- Work task -
Below are some records. Output the lines from the first one through the line that holds "So you have", exactly as written, with no pictures.

(Dataset entries)

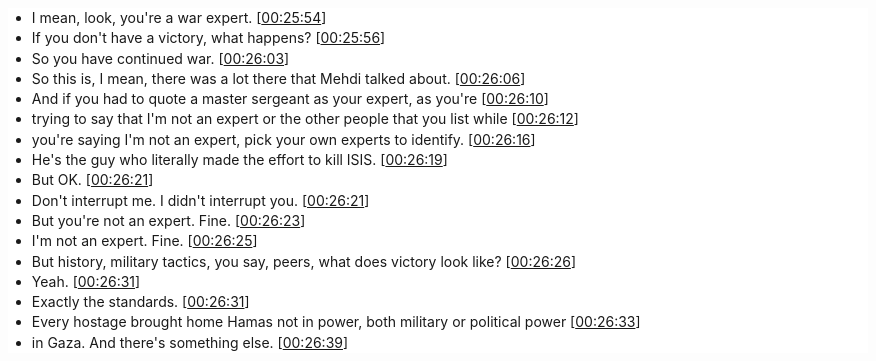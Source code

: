 *  I mean, look, you're a war expert. [[00:25:54](https://www.youtube.com/watch?v=eUjT-U4lSNg&t=1554.3999999999999s)]
*  If you don't have a victory, what happens? [[00:25:56](https://www.youtube.com/watch?v=eUjT-U4lSNg&t=1556.6s)]
*  So you have continued war. [[00:26:03](https://www.youtube.com/watch?v=eUjT-U4lSNg&t=1563.8799999999999s)]
*  So this is, I mean, there was a lot there that Mehdi talked about. [[00:26:06](https://www.youtube.com/watch?v=eUjT-U4lSNg&t=1566.84s)]
*  And if you had to quote a master sergeant as your expert, as you're [[00:26:10](https://www.youtube.com/watch?v=eUjT-U4lSNg&t=1570.12s)]
*  trying to say that I'm not an expert or the other people that you list while [[00:26:12](https://www.youtube.com/watch?v=eUjT-U4lSNg&t=1572.68s)]
*  you're saying I'm not an expert, pick your own experts to identify. [[00:26:16](https://www.youtube.com/watch?v=eUjT-U4lSNg&t=1576.96s)]
*  He's the guy who literally made the effort to kill ISIS. [[00:26:19](https://www.youtube.com/watch?v=eUjT-U4lSNg&t=1579.3600000000001s)]
*  But OK. [[00:26:21](https://www.youtube.com/watch?v=eUjT-U4lSNg&t=1581.48s)]
*  Don't interrupt me. I didn't interrupt you. [[00:26:21](https://www.youtube.com/watch?v=eUjT-U4lSNg&t=1581.88s)]
*  But you're not an expert. Fine. [[00:26:23](https://www.youtube.com/watch?v=eUjT-U4lSNg&t=1583.88s)]
*  I'm not an expert. Fine. [[00:26:25](https://www.youtube.com/watch?v=eUjT-U4lSNg&t=1585.3600000000001s)]
*  But history, military tactics, you say, peers, what does victory look like? [[00:26:26](https://www.youtube.com/watch?v=eUjT-U4lSNg&t=1586.5200000000002s)]
*  Yeah. [[00:26:31](https://www.youtube.com/watch?v=eUjT-U4lSNg&t=1591.2800000000002s)]
*  Exactly the standards. [[00:26:31](https://www.youtube.com/watch?v=eUjT-U4lSNg&t=1591.8400000000001s)]
*  Every hostage brought home Hamas not in power, both military or political power [[00:26:33](https://www.youtube.com/watch?v=eUjT-U4lSNg&t=1593.24s)]
*  in Gaza. And there's something else. [[00:26:39](https://www.youtube.com/watch?v=eUjT-U4lSNg&t=1599.6000000000001s)]
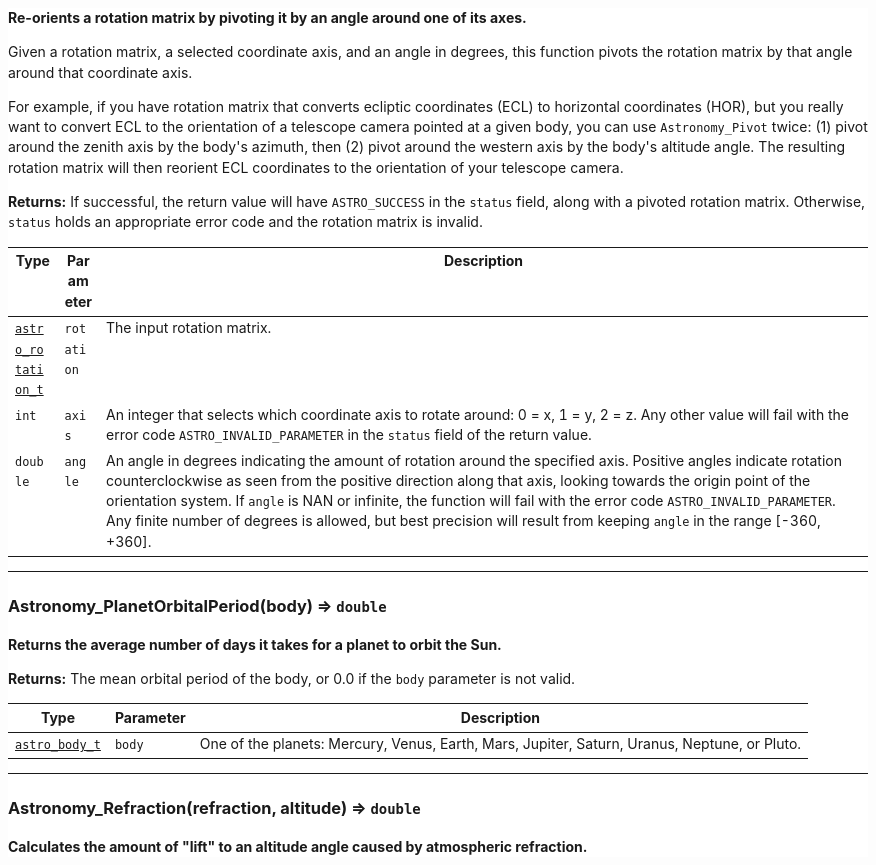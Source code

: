**Re-orients a rotation matrix by pivoting it by an angle around one of its axes.** 



Given a rotation matrix, a selected coordinate axis, and an angle in degrees, this function pivots the rotation matrix by that angle around that coordinate axis.

For example, if you have rotation matrix that converts ecliptic coordinates (ECL) to horizontal coordinates (HOR), but you really want to convert ECL to the orientation of a telescope camera pointed at a given body, you can use `Astronomy_Pivot` twice: (1) pivot around the zenith axis by the body's azimuth, then (2) pivot around the western axis by the body's altitude angle. The resulting rotation matrix will then reorient ECL coordinates to the orientation of your telescope camera.



**Returns:**  If successful, the return value will have `ASTRO_SUCCESS` in the `status` field, along with a pivoted rotation matrix. Otherwise, `status` holds an appropriate error code and the rotation matrix is invalid. 



| Type | Parameter | Description |
| --- | --- | --- |
| [`astro_rotation_t`](#astro_rotation_t) | `rotation` |  The input rotation matrix. | 
| `int` | `axis` |  An integer that selects which coordinate axis to rotate around: 0 = x, 1 = y, 2 = z. Any other value will fail with the error code `ASTRO_INVALID_PARAMETER` in the `status` field of the return value. | 
| `double` | `angle` |  An angle in degrees indicating the amount of rotation around the specified axis. Positive angles indicate rotation counterclockwise as seen from the positive direction along that axis, looking towards the origin point of the orientation system. If `angle` is NAN or infinite, the function will fail with the error code `ASTRO_INVALID_PARAMETER`. Any finite number of degrees is allowed, but best precision will result from keeping `angle` in the range [-360, +360]. | 




---

<a name="Astronomy_PlanetOrbitalPeriod"></a>
### Astronomy_PlanetOrbitalPeriod(body) &#8658; `double`

**Returns the average number of days it takes for a planet to orbit the Sun.** 





**Returns:**  The mean orbital period of the body, or 0.0 if the `body` parameter is not valid. 



| Type | Parameter | Description |
| --- | --- | --- |
| [`astro_body_t`](#astro_body_t) | `body` |  One of the planets: Mercury, Venus, Earth, Mars, Jupiter, Saturn, Uranus, Neptune, or Pluto.  | 




---

<a name="Astronomy_Refraction"></a>
### Astronomy_Refraction(refraction, altitude) &#8658; `double`

**Calculates the amount of "lift" to an altitude angle caused by atmospheric refraction.** 

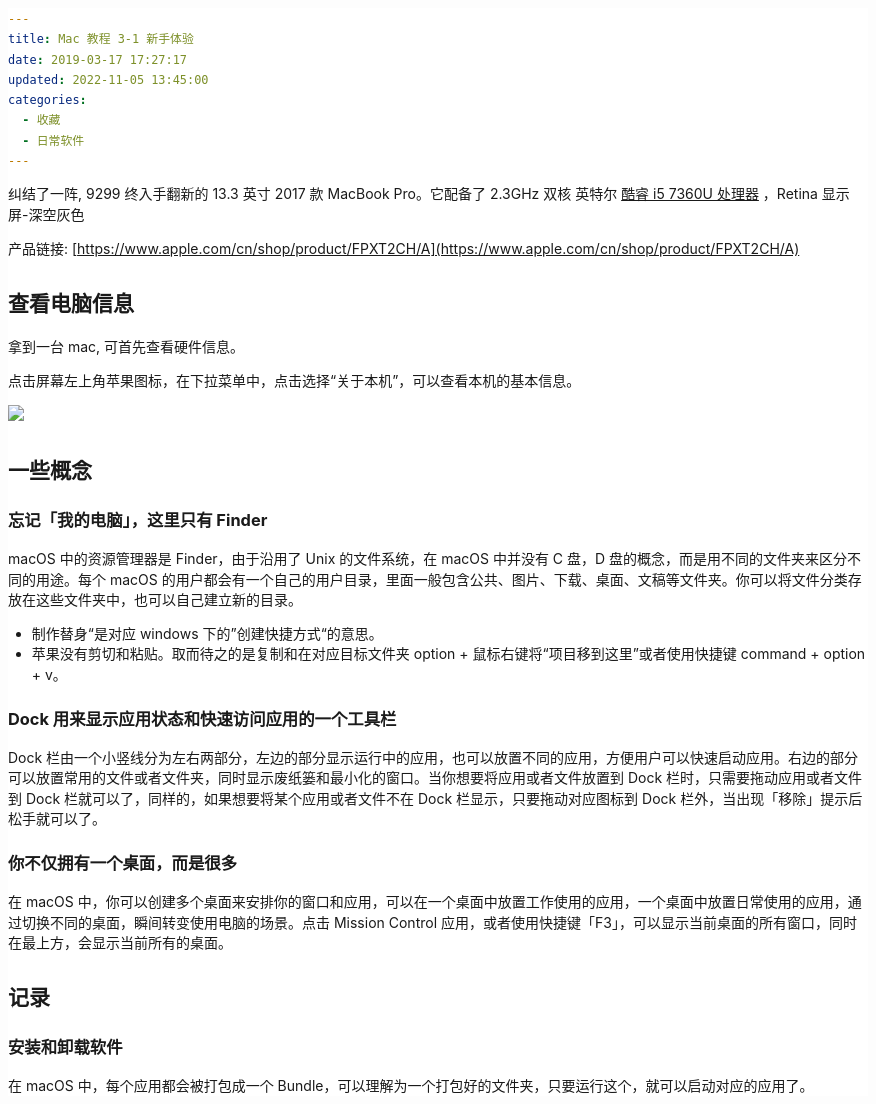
 ```yaml
---
title: Mac 教程 3-1 新手体验
date: 2019-03-17 17:27:17
updated: 2022-11-05 13:45:00
categories:
  - 收藏
  - 日常软件
---
```


纠结了一阵, 9299 终入手翻新的 13.3 英寸 2017 款 MacBook Pro。它配备了 2.3GHz 双核 英特尔 [酷睿 i5 7360U 处理器](http://detail.zol.com.cn/cpu/index1168451.shtml) ，Retina 显示屏-深空灰色

产品链接: [https://www.apple.com/cn/shop/product/FPXT2CH/A](https://www.apple.com/cn/shop/product/FPXT2CH/A)

## 查看电脑信息

拿到一台 mac, 可首先查看硬件信息。

点击屏幕左上角苹果图标，在下拉菜单中，点击选择“关于本机”，可以查看本机的基本信息。

![](https://upload-images.jianshu.io/upload_images/1662509-26350b8d5443e8c3.png?imageMogr2/auto-orient/strip%7CimageView2/2/w/1240)

## 一些概念

### 忘记「我的电脑」，这里只有 Finder

macOS 中的资源管理器是 Finder，由于沿用了 Unix 的文件系统，在 macOS 中并没有 C 盘，D 盘的概念，而是用不同的文件夹来区分不同的用途。每个 macOS 的用户都会有一个自己的用户目录，里面一般包含公共、图片、下载、桌面、文稿等文件夹。你可以将文件分类存放在这些文件夹中，也可以自己建立新的目录。

* 制作替身“是对应 windows 下的”创建快捷方式“的意思。
* 苹果没有剪切和粘贴。取而待之的是复制和在对应目标文件夹 option + 鼠标右键将“项目移到这里”或者使用快捷键 command + option + v。

### Dock 用来显示应用状态和快速访问应用的一个工具栏

Dock 栏由一个小竖线分为左右两部分，左边的部分显示运行中的应用，也可以放置不同的应用，方便用户可以快速启动应用。右边的部分可以放置常用的文件或者文件夹，同时显示废纸篓和最小化的窗口。当你想要将应用或者文件放置到 Dock 栏时，只需要拖动应用或者文件到 Dock 栏就可以了，同样的，如果想要将某个应用或者文件不在 Dock 栏显示，只要拖动对应图标到 Dock 栏外，当出现「移除」提示后松手就可以了。

### 你不仅拥有一个桌面，而是很多

在 macOS 中，你可以创建多个桌面来安排你的窗口和应用，可以在一个桌面中放置工作使用的应用，一个桌面中放置日常使用的应用，通过切换不同的桌面，瞬间转变使用电脑的场景。点击 Mission Control 应用，或者使用快捷键「F3」，可以显示当前桌面的所有窗口，同时在最上方，会显示当前所有的桌面。

## 记录

### 安装和卸载软件

在 macOS 中，每个应用都会被打包成一个 Bundle，可以理解为一个打包好的文件夹，只要运行这个，就可以启动对应的应用了。
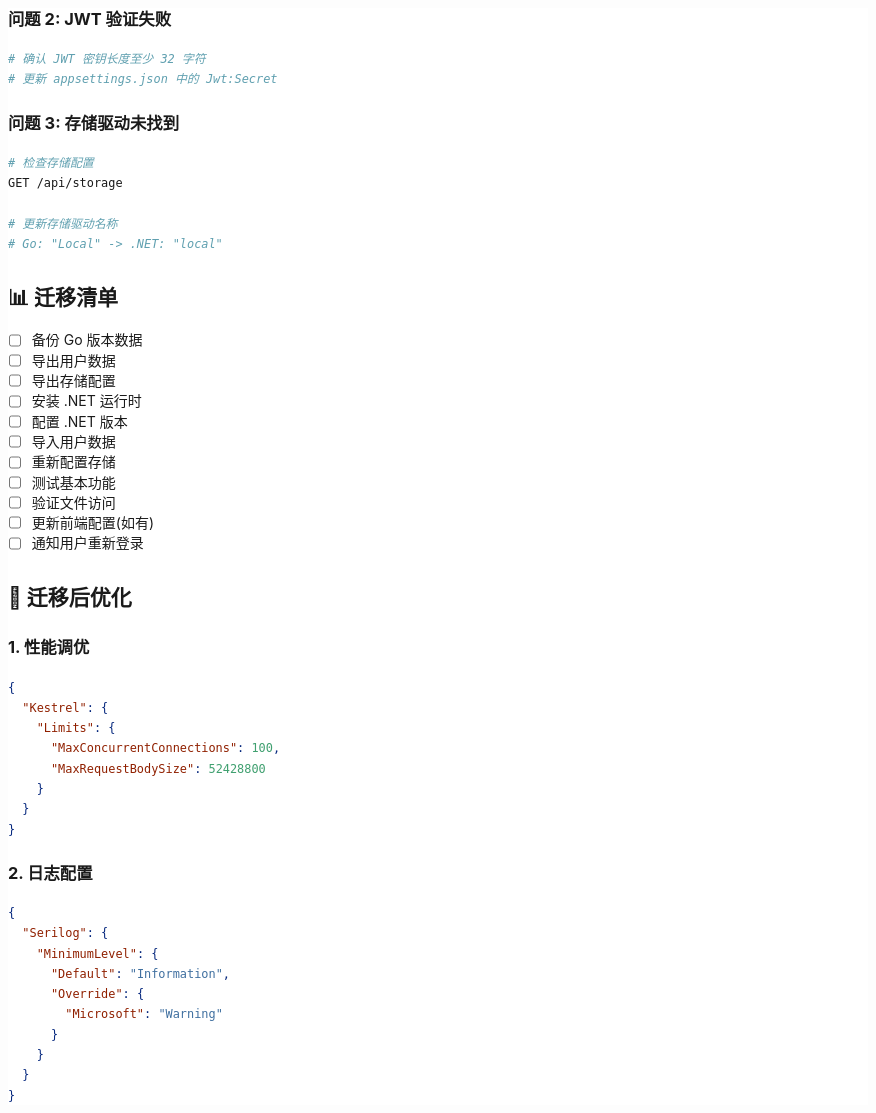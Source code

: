 ### 问题 2: JWT 验证失败

```bash
# 确认 JWT 密钥长度至少 32 字符
# 更新 appsettings.json 中的 Jwt:Secret
```

### 问题 3: 存储驱动未找到

```bash
# 检查存储配置
GET /api/storage

# 更新存储驱动名称
# Go: "Local" -> .NET: "local"
```

## 📊 迁移清单

- [ ] 备份 Go 版本数据
- [ ] 导出用户数据
- [ ] 导出存储配置
- [ ] 安装 .NET 运行时
- [ ] 配置 .NET 版本
- [ ] 导入用户数据
- [ ] 重新配置存储
- [ ] 测试基本功能
- [ ] 验证文件访问
- [ ] 更新前端配置(如有)
- [ ] 通知用户重新登录

## 🚀 迁移后优化

### 1. 性能调优

```json
{
  "Kestrel": {
    "Limits": {
      "MaxConcurrentConnections": 100,
      "MaxRequestBodySize": 52428800
    }
  }
}
```

### 2. 日志配置

```json
{
  "Serilog": {
    "MinimumLevel": {
      "Default": "Information",
      "Override": {
        "Microsoft": "Warning"
      }
    }
  }
}
```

- Solution to this exercise -
Source code

: *  I mean, look, you're a war expert. [[00:25:54](https://www.youtube.com/watch?v=eUjT-U4lSNg&t=1554.3999999999999s)]
*  If you don't have a victory, what happens? [[00:25:56](https://www.youtube.com/watch?v=eUjT-U4lSNg&t=1556.6s)]
*  So you have continued war. [[00:26:03](https://www.youtube.com/watch?v=eUjT-U4lSNg&t=1563.8799999999999s)]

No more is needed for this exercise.